WORK REQUEST >> Search the records below for the word "first". Copy each line where it occurs.

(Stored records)
◇ ◇ ◇ ◇ ◇
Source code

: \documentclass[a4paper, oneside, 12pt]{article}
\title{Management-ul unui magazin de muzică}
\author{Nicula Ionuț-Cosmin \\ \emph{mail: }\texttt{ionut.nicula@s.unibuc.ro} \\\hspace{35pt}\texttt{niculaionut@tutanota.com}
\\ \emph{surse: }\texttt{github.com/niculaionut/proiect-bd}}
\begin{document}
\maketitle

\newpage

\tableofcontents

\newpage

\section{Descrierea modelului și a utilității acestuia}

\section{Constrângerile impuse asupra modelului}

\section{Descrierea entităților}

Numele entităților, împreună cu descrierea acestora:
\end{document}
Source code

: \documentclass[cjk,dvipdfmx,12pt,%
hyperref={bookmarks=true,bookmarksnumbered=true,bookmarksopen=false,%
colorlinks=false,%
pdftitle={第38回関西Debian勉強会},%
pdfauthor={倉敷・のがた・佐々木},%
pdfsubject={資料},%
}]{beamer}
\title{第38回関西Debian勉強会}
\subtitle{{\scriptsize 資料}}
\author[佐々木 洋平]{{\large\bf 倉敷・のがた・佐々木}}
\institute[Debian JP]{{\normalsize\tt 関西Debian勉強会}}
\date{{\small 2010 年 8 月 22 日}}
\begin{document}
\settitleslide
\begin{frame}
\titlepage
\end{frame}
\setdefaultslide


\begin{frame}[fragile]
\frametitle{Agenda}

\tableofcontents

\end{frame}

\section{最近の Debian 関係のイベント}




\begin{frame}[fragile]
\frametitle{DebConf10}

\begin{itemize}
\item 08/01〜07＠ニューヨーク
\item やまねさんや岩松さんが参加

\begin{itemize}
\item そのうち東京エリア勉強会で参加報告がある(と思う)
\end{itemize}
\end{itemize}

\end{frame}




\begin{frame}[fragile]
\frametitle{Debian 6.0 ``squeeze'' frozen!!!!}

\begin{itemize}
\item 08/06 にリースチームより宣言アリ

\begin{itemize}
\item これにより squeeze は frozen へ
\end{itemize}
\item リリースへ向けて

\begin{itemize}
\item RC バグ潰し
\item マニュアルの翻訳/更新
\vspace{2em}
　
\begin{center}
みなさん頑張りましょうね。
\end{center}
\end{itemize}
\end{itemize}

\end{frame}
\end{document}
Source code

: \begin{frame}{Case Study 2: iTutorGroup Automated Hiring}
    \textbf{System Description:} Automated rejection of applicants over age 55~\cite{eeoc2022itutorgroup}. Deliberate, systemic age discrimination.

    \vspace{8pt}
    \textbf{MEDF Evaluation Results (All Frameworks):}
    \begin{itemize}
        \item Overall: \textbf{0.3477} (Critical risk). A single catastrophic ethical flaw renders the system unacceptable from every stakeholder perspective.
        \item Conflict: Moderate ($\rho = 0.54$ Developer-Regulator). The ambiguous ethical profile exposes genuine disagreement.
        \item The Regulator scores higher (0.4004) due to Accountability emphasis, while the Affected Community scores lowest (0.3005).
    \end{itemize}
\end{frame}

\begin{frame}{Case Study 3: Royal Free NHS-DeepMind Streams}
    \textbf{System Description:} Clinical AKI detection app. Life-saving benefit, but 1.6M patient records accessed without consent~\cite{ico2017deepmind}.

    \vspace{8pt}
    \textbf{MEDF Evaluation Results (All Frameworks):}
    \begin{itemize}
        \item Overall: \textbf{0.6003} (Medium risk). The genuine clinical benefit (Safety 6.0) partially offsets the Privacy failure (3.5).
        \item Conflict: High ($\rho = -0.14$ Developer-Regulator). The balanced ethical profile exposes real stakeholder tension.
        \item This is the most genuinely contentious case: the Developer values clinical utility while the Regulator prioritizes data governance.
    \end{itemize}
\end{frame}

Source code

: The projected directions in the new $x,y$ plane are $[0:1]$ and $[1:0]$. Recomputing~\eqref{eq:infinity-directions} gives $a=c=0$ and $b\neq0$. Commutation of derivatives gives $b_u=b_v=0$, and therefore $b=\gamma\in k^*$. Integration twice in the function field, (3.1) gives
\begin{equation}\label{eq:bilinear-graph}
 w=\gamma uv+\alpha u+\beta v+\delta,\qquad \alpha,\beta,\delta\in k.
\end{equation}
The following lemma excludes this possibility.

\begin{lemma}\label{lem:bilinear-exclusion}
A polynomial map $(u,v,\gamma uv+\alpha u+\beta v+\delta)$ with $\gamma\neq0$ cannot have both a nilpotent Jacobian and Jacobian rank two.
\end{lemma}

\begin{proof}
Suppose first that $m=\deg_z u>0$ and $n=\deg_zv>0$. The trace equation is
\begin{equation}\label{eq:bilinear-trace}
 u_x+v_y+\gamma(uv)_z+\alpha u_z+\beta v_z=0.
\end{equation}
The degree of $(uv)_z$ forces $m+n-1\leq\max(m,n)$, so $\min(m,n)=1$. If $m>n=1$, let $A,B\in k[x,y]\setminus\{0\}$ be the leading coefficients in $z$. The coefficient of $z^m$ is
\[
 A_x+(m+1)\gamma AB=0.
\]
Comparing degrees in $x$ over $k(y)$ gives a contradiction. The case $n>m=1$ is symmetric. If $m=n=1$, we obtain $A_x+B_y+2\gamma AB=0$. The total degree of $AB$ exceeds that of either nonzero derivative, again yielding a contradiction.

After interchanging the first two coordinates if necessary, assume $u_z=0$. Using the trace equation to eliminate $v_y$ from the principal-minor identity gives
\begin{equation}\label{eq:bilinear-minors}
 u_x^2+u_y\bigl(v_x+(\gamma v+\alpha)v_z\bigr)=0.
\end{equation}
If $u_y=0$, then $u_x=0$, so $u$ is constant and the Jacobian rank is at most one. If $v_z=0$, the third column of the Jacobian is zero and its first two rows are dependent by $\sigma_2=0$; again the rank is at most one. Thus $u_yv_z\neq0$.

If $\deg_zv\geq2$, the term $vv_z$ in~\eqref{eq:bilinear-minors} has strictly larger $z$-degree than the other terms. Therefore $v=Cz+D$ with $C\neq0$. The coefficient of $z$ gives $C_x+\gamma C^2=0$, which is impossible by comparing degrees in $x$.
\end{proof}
◇ ◇ ◇ ◇ ◇
ANSWER FOR THIS EXERCISE >>
Suppose first that $m=\deg_z u>0$ and $n=\deg_zv>0$. The trace equation is
After interchanging the first two coordinates if necessary, assume $u_z=0$. Using the trace equation to eliminate $v_y$ from the principal-minor identity gives
If $u_y=0$, then $u_x=0$, so $u$ is constant and the Jacobian rank is at most one. If $v_z=0$, the third column of the Jacobian is zero and its first two rows are dependent by $\sigma_2=0$; again the rank is at most one. Thus $u_yv_z\neq0$.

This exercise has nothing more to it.